Records from a data collection
○ ○ ○ ○
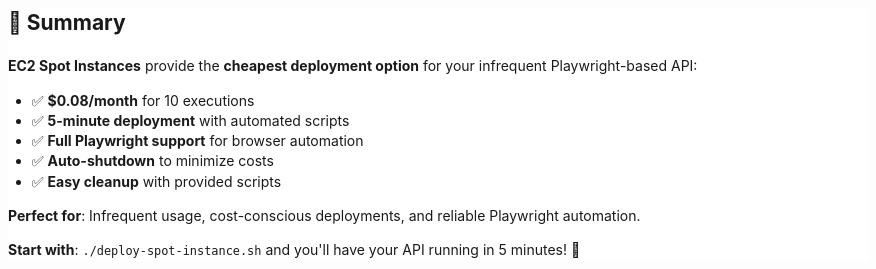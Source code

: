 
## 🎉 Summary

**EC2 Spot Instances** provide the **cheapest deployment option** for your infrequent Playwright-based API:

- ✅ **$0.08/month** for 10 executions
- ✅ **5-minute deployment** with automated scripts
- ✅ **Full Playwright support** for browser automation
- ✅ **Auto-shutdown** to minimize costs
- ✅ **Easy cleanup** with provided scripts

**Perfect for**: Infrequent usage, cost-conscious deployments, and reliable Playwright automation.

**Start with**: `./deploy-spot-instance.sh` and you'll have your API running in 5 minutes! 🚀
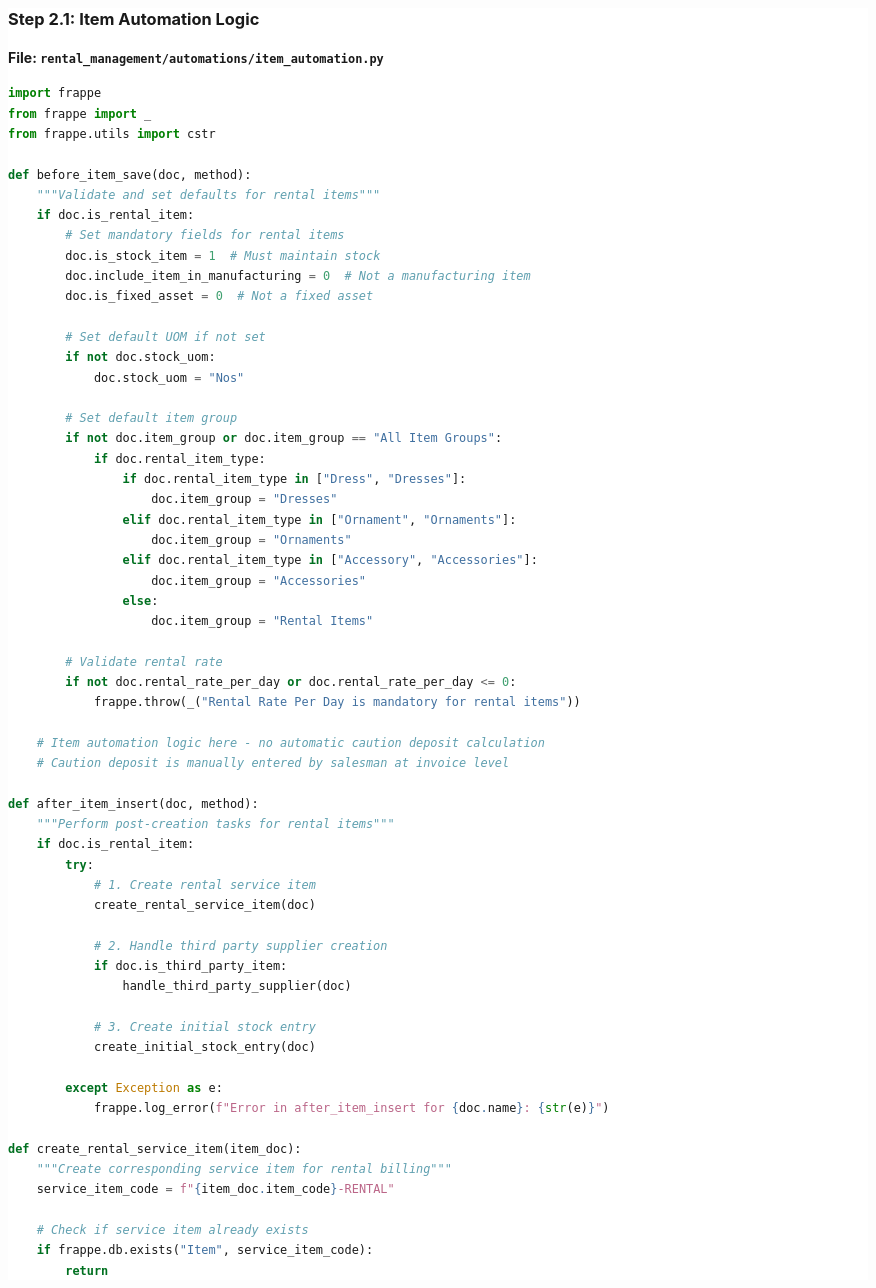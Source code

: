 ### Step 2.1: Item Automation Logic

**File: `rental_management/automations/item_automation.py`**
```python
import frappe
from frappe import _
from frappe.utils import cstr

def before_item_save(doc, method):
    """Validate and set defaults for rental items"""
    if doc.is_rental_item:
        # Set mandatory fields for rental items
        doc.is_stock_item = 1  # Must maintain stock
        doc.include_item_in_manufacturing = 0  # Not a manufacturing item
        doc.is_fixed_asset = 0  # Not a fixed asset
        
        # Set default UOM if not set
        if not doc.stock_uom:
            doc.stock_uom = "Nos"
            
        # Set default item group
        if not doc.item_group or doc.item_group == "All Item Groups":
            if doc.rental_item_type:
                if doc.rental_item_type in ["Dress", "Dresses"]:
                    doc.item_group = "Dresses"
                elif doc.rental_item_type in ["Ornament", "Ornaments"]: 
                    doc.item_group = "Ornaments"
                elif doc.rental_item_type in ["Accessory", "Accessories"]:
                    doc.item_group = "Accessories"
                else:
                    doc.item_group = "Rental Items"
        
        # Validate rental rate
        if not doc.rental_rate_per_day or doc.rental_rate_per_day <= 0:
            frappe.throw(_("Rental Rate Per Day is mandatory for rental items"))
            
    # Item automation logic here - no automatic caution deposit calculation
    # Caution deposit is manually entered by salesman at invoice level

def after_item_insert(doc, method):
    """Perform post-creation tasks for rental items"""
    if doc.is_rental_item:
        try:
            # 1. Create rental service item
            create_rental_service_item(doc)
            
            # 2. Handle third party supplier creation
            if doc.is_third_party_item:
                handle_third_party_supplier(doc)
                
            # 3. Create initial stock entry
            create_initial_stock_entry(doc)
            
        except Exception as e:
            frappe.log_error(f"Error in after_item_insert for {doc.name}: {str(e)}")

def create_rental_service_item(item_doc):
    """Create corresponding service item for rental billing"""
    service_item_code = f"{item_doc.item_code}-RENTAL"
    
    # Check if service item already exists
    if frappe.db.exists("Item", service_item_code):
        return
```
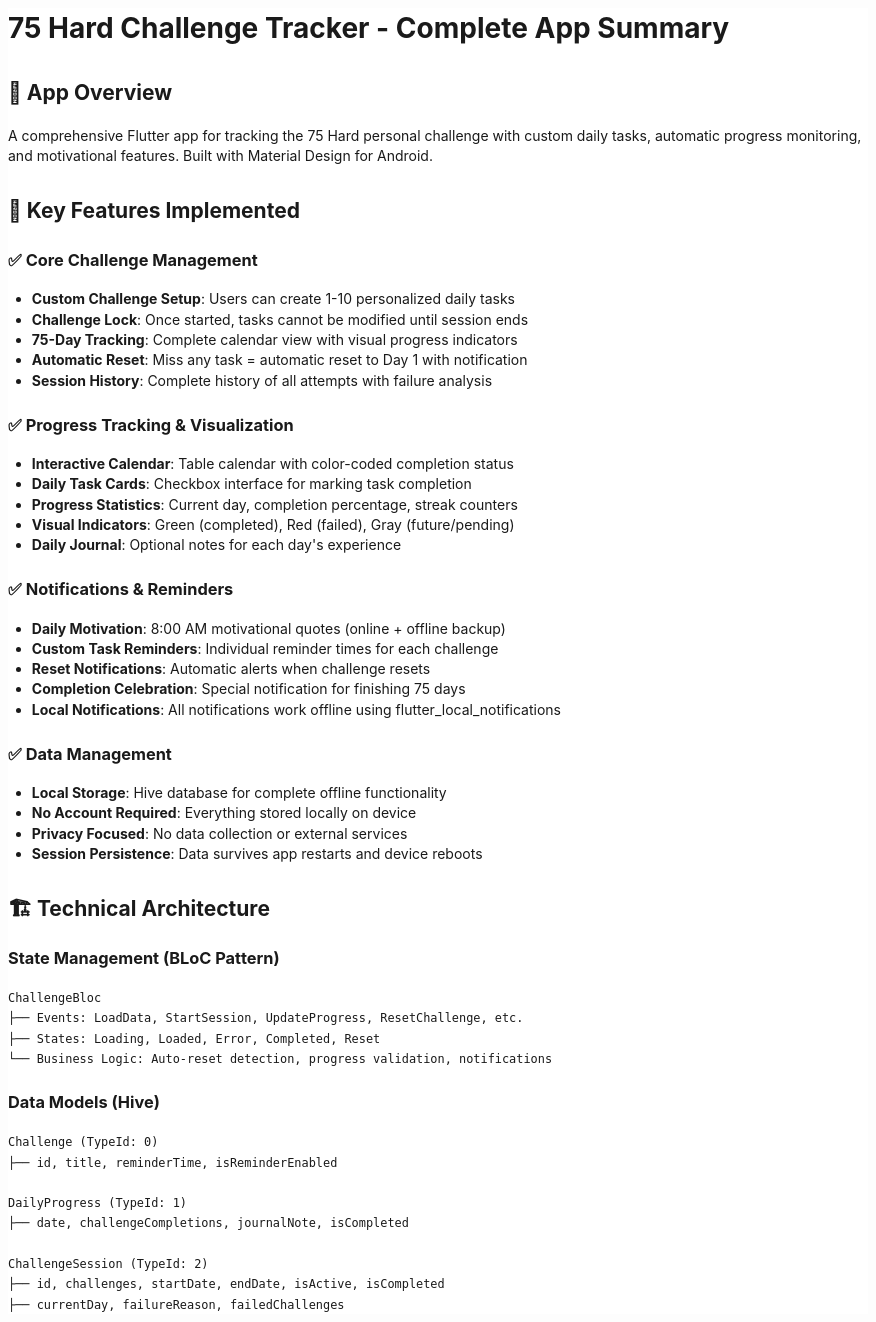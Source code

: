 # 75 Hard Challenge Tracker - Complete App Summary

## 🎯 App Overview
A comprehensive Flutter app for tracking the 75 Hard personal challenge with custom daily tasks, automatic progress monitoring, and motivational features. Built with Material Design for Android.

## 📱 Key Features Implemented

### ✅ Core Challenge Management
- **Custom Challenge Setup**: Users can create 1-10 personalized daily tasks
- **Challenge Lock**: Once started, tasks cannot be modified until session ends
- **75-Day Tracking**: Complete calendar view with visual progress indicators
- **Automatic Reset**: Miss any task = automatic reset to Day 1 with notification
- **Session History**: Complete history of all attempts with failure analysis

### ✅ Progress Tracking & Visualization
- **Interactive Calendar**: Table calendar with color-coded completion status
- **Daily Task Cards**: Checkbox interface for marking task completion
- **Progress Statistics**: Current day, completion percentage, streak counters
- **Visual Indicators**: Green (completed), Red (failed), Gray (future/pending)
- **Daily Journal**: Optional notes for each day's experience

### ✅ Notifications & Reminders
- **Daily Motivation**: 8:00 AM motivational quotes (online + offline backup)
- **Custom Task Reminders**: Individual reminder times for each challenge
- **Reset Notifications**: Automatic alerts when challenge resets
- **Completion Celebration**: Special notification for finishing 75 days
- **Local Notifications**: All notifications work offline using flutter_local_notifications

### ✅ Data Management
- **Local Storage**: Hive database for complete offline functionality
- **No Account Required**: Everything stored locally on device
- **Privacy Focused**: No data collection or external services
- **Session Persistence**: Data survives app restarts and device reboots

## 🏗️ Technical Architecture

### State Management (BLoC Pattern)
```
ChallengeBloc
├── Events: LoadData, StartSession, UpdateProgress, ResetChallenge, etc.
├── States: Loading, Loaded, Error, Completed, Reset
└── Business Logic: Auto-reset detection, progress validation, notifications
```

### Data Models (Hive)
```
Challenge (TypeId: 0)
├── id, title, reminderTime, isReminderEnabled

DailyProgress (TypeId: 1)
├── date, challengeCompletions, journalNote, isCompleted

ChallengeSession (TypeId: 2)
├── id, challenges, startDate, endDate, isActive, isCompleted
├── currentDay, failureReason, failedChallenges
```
○ ○ ○ ○
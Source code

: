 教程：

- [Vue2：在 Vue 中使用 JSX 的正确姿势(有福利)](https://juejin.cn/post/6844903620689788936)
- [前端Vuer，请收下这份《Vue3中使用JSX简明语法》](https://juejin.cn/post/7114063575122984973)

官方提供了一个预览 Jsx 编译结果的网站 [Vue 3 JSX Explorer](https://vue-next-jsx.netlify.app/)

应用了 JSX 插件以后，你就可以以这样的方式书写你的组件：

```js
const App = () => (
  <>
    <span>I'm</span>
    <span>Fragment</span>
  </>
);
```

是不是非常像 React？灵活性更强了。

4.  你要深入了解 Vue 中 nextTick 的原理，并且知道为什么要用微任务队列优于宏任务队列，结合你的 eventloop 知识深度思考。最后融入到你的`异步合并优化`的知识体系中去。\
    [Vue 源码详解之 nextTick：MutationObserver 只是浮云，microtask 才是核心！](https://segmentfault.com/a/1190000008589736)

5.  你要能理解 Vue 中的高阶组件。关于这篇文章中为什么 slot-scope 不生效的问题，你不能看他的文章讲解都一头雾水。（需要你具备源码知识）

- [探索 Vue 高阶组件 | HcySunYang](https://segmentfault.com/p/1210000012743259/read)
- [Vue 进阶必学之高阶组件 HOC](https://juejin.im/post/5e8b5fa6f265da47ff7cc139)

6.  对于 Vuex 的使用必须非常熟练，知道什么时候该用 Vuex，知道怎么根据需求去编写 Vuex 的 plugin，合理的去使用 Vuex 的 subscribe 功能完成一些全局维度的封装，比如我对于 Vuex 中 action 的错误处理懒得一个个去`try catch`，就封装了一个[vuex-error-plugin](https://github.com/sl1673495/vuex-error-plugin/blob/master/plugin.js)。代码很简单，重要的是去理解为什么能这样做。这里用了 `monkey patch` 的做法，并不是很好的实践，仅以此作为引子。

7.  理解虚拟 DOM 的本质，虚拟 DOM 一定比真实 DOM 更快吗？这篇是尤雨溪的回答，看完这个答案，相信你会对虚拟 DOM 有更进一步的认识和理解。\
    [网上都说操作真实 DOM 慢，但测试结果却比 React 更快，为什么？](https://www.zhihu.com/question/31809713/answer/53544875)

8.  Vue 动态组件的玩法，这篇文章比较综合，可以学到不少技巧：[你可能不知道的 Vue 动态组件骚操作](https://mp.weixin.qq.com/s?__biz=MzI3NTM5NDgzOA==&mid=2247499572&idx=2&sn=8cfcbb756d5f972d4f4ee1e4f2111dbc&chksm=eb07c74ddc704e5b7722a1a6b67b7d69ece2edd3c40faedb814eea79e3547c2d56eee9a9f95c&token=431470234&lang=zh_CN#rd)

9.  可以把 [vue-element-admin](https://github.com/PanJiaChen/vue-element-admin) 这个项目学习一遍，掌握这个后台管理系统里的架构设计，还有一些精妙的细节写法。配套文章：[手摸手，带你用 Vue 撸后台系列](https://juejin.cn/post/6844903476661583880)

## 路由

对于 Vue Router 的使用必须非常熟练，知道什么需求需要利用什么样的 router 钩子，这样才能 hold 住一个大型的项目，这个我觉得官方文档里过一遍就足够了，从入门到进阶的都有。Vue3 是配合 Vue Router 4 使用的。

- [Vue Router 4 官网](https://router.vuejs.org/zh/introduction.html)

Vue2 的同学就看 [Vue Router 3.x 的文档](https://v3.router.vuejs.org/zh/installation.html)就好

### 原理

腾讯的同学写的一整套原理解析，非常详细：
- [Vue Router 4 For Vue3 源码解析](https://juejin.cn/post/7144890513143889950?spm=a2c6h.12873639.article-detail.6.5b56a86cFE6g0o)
○ ○ ○ ○
WHAT THE EXERCISE ASKS:
Copy each line above that contains the word "segmentfault".

ANSWER SPACE:
    [Vue 源码详解之 nextTick：MutationObserver 只是浮云，microtask 才是核心！](https://segmentfault.com/a/1190000008589736)
- [探索 Vue 高阶组件 | HcySunYang](https://segmentfault.com/p/1210000012743259/read)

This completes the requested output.